In a testimony provided by former Israeli soldier Adar Aviam, we get a glimpse at routine tactics used by the Israeli military in harassing Palestinian civilians: “Demonstrating presence is, at least where I served, it was routine. I mean, once in a while we demonstrate a presence, and the way I understand it, a demonstration of presence is an action without a specific intelligence alert or specific security objective of arresting or setting up an ambush along a certain route. It’s more like making your zone seem more prepared, more alert. And what is it, in practice? It’s walking around, and making noise, shooting, taking empty magazines and just shooting them. Throwing stun grenades, detaining people for no reason, pretending to inspect them and taking their details. Things like that whose final objective is to intimidate or show that the company is serious controlling the region and you can never know where they’ll be, the soldiers are everywhere (…) We’d arrest people and pretend to take pictures, we took their phones, took kids and told them we were taking their details. We’d say, next time you throw stones here at the refugee camp, I’ll come to your house.’’

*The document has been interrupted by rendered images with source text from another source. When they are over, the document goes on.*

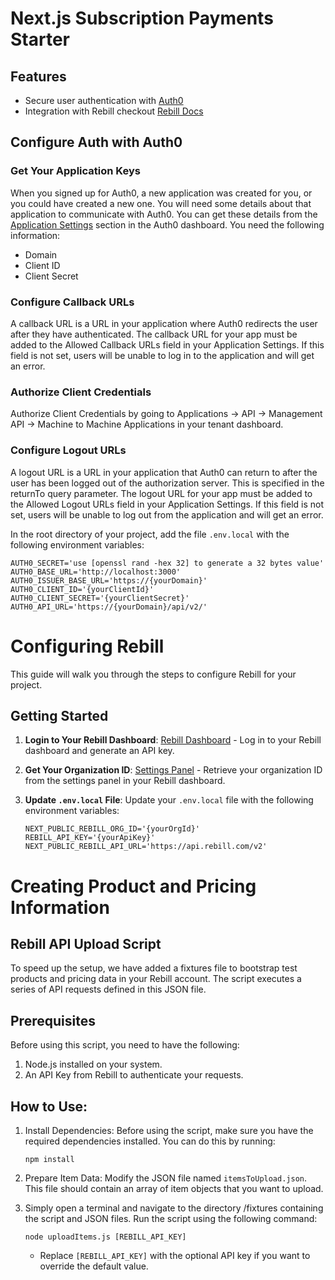 # Next.js Subscription Payments Starter

## Features

- Secure user authentication with [Auth0](https://auth0.com/)
- Integration with Rebill checkout [Rebill Docs](https://docs.rebill.to/docs/js)

## Configure Auth with Auth0

### Get Your Application Keys

When you signed up for Auth0, a new application was created for you, or you could have created a new one. You will need some details about that application to communicate with Auth0. You can get these details from the [Application Settings](https://manage.auth0.com/#/applications) section in the Auth0 dashboard.
You need the following information:

- Domain
- Client ID
- Client Secret

### Configure Callback URLs

A callback URL is a URL in your application where Auth0 redirects the user after they have authenticated. The callback URL for your app must be added to the Allowed Callback URLs field in your Application Settings. If this field is not set, users will be unable to log in to the application and will get an error.

### Authorize Client Credentials

Authorize Client Credentials by going to Applications → API → Management API → Machine to Machine Applications in your tenant dashboard.

### Configure Logout URLs

A logout URL is a URL in your application that Auth0 can return to after the user has been logged out of the authorization server. This is specified in the returnTo query parameter. The logout URL for your app must be added to the Allowed Logout URLs field in your Application Settings. If this field is not set, users will be unable to log out from the application and will get an error.

In the root directory of your project, add the file `.env.local` with the following environment variables:

```env
AUTH0_SECRET='use [openssl rand -hex 32] to generate a 32 bytes value'
AUTH0_BASE_URL='http://localhost:3000'
AUTH0_ISSUER_BASE_URL='https://{yourDomain}'
AUTH0_CLIENT_ID='{yourClientId}'
AUTH0_CLIENT_SECRET='{yourClientSecret}'
AUTH0_API_URL='https://{yourDomain}/api/v2/'
```

# Configuring Rebill

This guide will walk you through the steps to configure Rebill for your project.

## Getting Started

1. **Login to Your Rebill Dashboard**: [Rebill Dashboard](https://dashboard.rebill.dev/integrations) - Log in to your Rebill dashboard and generate an API key.

2. **Get Your Organization ID**: [Settings Panel](https://dashboard.rebill.dev/settings) - Retrieve your organization ID from the settings panel in your Rebill dashboard.

3. **Update `.env.local` File**: Update your `.env.local` file with the following environment variables:

   ```env
   NEXT_PUBLIC_REBILL_ORG_ID='{yourOrgId}'
   REBILL_API_KEY='{yourApiKey}'
   NEXT_PUBLIC_REBILL_API_URL='https://api.rebill.com/v2'
   ```

# Creating Product and Pricing Information

## Rebill API Upload Script

To speed up the setup, we have added a fixtures file to bootstrap test products and pricing data in your Rebill account. The script executes a series of API requests defined in this JSON file.

## Prerequisites

Before using this script, you need to have the following:

1. Node.js installed on your system.
2. An API Key from Rebill to authenticate your requests.

## How to Use:

1. Install Dependencies:
   Before using the script, make sure you have the required dependencies installed. You can do this by running:

   ```
   npm install
   ```

2. Prepare Item Data:
   Modify the JSON file named `itemsToUpload.json`. This file should contain an array of item objects that you want to upload.

3. Simply open a terminal and navigate to the directory /fixtures containing the script and JSON files. Run the script using the following command:
   ```
   node uploadItems.js [REBILL_API_KEY]
   ```
   - Replace `[REBILL_API_KEY]` with the optional API key if you want to override the default value.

When asked “How is life like growing up under occupation, the young human rights activist, Ahed Tamimi answers: “Imagine going to your school and finding a checkpoint so you are prevented from going to school because of this checkpoint or from going to your university or work. Or imagine that every day the military enters your town and keeps firing gas and bullets and you’re constantly afraid that someone will be killed or that they will detain someone. There is a constant fear that you will lose someone in your family. The occupation is extremely difficult. To look at the settler who is on your land, while you’re barred from it, it’s really so difficult.”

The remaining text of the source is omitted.